Work item. Give the number of lines in the records that include the word "with", and nothing besides.

Entries supplied.
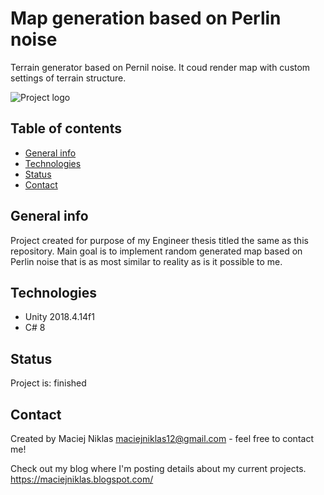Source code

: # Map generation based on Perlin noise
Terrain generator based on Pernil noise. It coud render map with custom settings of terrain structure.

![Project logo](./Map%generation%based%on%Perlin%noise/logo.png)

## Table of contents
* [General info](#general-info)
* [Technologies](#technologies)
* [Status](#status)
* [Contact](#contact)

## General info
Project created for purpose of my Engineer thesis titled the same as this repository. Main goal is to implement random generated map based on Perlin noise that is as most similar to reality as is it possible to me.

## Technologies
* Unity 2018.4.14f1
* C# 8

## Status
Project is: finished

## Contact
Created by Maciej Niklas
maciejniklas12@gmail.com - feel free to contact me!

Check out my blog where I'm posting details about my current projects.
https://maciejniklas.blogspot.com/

==

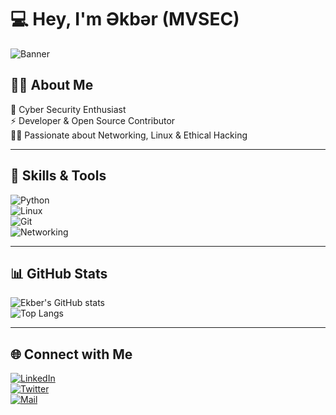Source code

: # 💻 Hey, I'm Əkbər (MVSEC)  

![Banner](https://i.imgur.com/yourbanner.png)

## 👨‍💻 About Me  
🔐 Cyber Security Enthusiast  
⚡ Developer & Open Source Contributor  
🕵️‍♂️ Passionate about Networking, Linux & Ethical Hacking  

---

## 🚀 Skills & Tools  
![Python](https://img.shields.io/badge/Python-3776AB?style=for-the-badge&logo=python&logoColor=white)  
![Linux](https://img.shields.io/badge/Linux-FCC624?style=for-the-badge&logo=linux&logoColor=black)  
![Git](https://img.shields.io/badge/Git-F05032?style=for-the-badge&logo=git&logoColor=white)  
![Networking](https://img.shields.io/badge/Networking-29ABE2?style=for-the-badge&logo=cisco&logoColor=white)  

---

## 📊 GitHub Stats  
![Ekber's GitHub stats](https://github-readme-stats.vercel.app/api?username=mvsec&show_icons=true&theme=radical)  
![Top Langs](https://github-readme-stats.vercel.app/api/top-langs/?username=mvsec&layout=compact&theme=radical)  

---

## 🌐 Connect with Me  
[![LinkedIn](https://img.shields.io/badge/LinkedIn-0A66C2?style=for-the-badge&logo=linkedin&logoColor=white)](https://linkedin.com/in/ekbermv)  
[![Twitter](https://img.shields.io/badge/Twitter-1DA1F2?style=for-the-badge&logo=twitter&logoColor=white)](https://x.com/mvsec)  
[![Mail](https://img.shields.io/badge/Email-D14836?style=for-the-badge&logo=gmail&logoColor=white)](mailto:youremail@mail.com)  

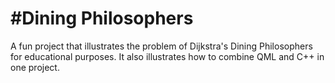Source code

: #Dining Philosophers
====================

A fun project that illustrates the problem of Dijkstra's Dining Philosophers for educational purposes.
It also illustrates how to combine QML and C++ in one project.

The answer. 2